Customers on the retail level are typiclly measured by the number times purchases are made at a store.  For transportation, the number of passengers carried is the metric for airlines.   If I flew Delta five times last year or five different people flew once, that's still five passengers.   Customers are not measured, AFAIK.

 

The number of customers carried by Amtrak or other commercial carriers is not reported as you indicated.  But Amtrak has the information, or it could compile it easily.

Amtrak, Greyhound, Megabus, Boltbus, as well as each commercial air carrier, lifts electronic tickets from their passengers.  The information is contained in a computer database and, amongst other things, is used to identify their loyality customers.  It would be easy to determine the number of customers.  Write one or two lines of code to eliminate duplicate records and run the program.  It would spit out the number of customers in a flash.

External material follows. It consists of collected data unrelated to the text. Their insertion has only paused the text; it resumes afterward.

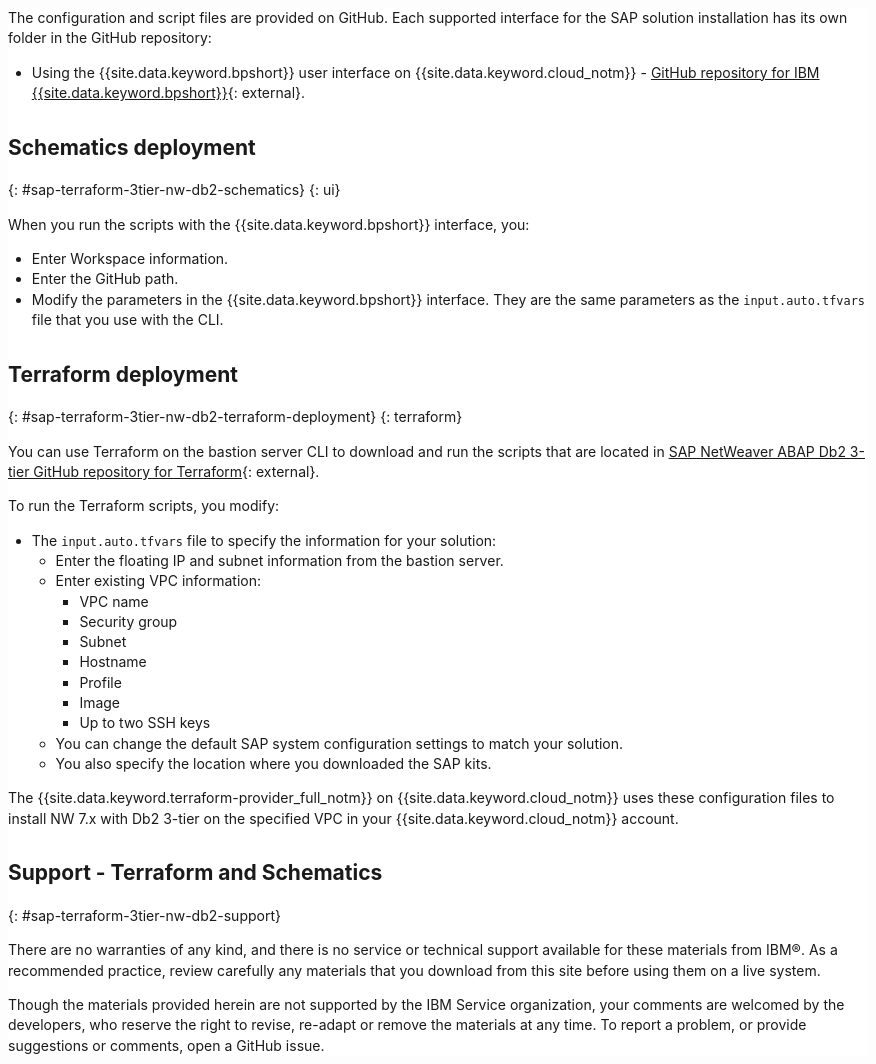 The configuration and script files are provided on GitHub. Each supported interface for the SAP solution installation has its own folder in the GitHub repository:

* Using the {{site.data.keyword.bpshort}} user interface on {{site.data.keyword.cloud_notm}} - [GitHub repository for IBM {{site.data.keyword.bpshort}}](https://github.com/IBM-Cloud/sap-netweaver-abap-db2-distributed/tree/main/schematics){: external}.

## Schematics deployment
{: #sap-terraform-3tier-nw-db2-schematics}
{: ui}

When you run the scripts with the {{site.data.keyword.bpshort}} interface, you:

* Enter Workspace information.
* Enter the GitHub path.
* Modify the parameters in the {{site.data.keyword.bpshort}} interface. They are the same parameters as the `input.auto.tfvars` file that you use with the CLI.

## Terraform deployment
{: #sap-terraform-3tier-nw-db2-terraform-deployment}
{: terraform}

You can use Terraform on the bastion server CLI to download and run the scripts that are located in [SAP NetWeaver ABAP Db2 3-tier GitHub repository for Terraform](https://github.com/IBM-Cloud/sap-netweaver-abap-db2-distributed){: external}.

To run the Terraform scripts, you modify:

* The `input.auto.tfvars` file to specify the information for your solution:
    * Enter the floating IP and subnet information from the bastion server.
    * Enter existing VPC information:
        - VPC name
        - Security group
        - Subnet
        - Hostname
        - Profile
        - Image
        - Up to two SSH keys
    * You can change the default SAP system configuration settings to match your solution.
    * You also specify the location where you downloaded the SAP kits.

The {{site.data.keyword.terraform-provider_full_notm}} on {{site.data.keyword.cloud_notm}} uses these configuration files to install NW 7.x with Db2 3-tier on the specified VPC in your {{site.data.keyword.cloud_notm}} account.

## Support - Terraform and Schematics
{: #sap-terraform-3tier-nw-db2-support}

There are no warranties of any kind, and there is no service or technical support available for these materials from IBM&reg;. As a recommended practice, review carefully any materials that you download from this site before using them on a live system.

Though the materials provided herein are not supported by the IBM Service organization, your comments are welcomed by the developers, who reserve the right to revise, re-adapt or remove the materials at any time. To report a problem, or provide suggestions or comments, open a GitHub issue.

If Amtrak were required to report the number customers it carried, it would show that fewer Americans depend on Amtrak than is implied by reporting riders or passengers.  The same would apply for the other commercial carriers.  By contrast the number of licensed motorists is reported in National Transportation Statistics.

 

I agree.  However, the same is true of the airlines.  In both cases,what really matters is how much is the service or specific route used.  Whether 100 diferent people each ride 2 times in one year or 5 folks ride 40 times, the number ofpassengers and, all else being equal,the revenue as well.  In fact the frequent flyers are often business folks paying a higher fare than then once-a-year person who finds a bargain.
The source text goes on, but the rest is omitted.